HWO Yield Sensitivities in the NIR and NUV

TL;DR

This paper evaluates how instrument parameters affect the detection yield of biosignatures in the NIR and NUV wavelengths for the Habitable Worlds Observatory, highlighting the importance of parameter interactions in optimizing exoplanet detection.

Contribution

It introduces a new large-scale simulation capability to analyze yield sensitivities across multiple instrument parameters and wavebands for exoplanet biosignature detection.

Findings

Contrast and IWA interaction significantly impacts yield.

Parameter interactions vary across wavebands.

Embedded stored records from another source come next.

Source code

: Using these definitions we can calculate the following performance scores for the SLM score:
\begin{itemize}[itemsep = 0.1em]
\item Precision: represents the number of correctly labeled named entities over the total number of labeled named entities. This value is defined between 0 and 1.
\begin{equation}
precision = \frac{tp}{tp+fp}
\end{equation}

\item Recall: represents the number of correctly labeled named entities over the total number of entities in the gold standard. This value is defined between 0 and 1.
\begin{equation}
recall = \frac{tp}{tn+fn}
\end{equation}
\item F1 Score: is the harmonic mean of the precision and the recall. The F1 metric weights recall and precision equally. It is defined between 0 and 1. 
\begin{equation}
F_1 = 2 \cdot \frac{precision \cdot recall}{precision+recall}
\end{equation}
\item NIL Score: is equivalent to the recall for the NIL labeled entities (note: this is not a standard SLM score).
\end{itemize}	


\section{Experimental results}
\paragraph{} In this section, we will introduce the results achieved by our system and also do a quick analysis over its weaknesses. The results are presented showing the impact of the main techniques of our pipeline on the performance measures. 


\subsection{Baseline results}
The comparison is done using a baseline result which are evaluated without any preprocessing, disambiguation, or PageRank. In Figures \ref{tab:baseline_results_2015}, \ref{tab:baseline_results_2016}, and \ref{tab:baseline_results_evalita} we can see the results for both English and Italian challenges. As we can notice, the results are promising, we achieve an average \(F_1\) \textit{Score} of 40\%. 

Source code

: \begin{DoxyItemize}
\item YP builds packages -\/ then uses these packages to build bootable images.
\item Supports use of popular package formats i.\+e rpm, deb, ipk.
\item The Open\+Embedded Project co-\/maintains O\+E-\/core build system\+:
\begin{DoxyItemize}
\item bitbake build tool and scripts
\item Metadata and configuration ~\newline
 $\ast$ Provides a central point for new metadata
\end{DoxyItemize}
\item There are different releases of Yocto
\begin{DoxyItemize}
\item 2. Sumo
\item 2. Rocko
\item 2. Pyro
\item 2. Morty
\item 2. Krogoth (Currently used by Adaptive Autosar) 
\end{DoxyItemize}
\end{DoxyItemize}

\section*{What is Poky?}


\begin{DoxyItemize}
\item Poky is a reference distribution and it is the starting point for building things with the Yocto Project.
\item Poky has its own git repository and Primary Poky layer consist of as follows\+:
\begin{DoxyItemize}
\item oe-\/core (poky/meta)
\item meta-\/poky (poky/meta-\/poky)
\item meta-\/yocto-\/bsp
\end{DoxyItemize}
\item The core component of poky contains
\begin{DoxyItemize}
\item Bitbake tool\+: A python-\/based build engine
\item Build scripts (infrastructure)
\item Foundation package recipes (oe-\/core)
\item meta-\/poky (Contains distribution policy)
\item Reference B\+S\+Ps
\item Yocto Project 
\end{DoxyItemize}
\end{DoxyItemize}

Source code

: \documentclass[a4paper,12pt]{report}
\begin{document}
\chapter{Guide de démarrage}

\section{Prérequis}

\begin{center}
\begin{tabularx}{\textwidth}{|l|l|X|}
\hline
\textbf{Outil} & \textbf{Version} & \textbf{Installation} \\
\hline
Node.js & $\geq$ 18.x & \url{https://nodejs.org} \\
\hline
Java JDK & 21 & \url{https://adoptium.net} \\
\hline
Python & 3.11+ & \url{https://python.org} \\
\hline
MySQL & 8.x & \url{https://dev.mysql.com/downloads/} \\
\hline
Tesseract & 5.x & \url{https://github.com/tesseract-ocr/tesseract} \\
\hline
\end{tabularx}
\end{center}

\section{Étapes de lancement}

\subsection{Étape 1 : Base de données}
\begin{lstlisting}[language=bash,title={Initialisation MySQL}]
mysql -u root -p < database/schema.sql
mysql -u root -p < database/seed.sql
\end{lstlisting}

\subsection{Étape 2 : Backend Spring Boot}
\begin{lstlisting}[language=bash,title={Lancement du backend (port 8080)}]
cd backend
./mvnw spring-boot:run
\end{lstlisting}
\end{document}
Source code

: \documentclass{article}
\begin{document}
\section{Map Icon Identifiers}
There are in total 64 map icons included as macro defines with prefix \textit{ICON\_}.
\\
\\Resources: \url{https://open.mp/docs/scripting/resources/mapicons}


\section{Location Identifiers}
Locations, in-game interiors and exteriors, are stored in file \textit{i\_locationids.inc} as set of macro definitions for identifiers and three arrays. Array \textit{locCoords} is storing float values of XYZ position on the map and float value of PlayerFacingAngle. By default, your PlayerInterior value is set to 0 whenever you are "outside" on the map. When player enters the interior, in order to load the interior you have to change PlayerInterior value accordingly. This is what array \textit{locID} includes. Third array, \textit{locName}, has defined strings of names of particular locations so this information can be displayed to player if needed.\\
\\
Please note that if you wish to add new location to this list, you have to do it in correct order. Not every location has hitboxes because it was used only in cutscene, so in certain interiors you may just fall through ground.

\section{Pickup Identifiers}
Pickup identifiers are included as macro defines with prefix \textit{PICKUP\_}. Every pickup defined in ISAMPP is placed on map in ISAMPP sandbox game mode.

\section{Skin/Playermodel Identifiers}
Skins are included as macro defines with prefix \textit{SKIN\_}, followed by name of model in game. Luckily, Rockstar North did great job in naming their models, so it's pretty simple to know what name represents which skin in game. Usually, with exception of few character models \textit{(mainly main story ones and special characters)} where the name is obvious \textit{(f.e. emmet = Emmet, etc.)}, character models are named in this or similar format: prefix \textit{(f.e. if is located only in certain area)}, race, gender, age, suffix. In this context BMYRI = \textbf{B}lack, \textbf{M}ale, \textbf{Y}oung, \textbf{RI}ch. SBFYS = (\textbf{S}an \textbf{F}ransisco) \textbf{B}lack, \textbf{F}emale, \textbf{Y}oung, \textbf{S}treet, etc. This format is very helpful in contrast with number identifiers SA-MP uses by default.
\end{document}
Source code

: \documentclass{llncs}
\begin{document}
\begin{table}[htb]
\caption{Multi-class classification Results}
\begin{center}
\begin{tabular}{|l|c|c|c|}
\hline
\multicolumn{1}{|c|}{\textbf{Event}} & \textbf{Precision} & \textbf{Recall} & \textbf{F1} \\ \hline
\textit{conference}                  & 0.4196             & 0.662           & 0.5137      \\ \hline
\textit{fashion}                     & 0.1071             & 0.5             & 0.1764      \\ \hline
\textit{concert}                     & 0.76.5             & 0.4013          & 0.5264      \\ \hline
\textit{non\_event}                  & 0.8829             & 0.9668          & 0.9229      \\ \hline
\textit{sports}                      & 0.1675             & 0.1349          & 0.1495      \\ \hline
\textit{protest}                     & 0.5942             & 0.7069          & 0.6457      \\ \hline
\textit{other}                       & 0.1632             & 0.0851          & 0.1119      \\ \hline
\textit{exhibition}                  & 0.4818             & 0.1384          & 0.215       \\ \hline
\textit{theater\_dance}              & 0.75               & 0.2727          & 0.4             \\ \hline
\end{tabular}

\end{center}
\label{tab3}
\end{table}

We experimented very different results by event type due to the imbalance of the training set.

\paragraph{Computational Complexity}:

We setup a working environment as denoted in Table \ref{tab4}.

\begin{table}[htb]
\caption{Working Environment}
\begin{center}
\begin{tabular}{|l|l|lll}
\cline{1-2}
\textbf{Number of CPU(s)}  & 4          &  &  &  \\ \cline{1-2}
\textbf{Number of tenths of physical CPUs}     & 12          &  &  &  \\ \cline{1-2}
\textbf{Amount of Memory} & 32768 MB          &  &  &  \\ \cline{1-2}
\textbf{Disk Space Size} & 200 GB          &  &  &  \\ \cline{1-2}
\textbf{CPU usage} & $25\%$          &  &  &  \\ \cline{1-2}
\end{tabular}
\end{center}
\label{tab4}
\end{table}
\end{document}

NIR and NUV yields are more sensitive to certain parameters than visible.

Abstract

Habitable Worlds Observatory (HWO) will search for biosignatures from Earth-size exoplanets in the habitable zones of nearby stars. The wavelength range for biosignatures used by the HabEx and LUVOIR mission concept studies was 200 nm to 2 microns and, as such, this is a candidate wavelength range for HWO. The visible wavelength range (500-1000 nm) provides for detection of water, oxygen, and Raleigh scattering; the near-ultraviolet is valuable for detection of ozone; and the near-infrared enables detection of carbon dioxide and methane for Earth-like atmospheres. Damiano et al. 2023 showed the significant improvement in spectral retrieval reliability when the NUV and NIR are both used with the visible. However, the challenge of the NUV, in addition to the technological and engineering challenges of starlight suppression in the NUV, is the drop in flux of host stars. In the NIR, the challenge is the geometric access to the habitable zone due to the wavelength dependency of the inner working angle limit of coronagraphs. For these reasons, exoplanet yields are lower in the NUV and NIR than in the visible (Morgan et al. 2023, Morgan et al. 2024) and some instrument parameters are more critical for improving NUV and NIR yields than others. In this paper we present a new capability for performing a large number of end-to-end yield modeling simulations to enable large, multivariate parameter sweeps. We utilize this capability to calculate the Visible, NIR, and NUV yield sensitivities to the instrument parameters: aperture diameter, coronagraph core throughput, contrast, and inner working angle (IWA). We find that parameter interactions are important in determining yield, the most important of which is the interaction between contrast and IWA, but that the strength of that interaction is different in each of the three wavebands.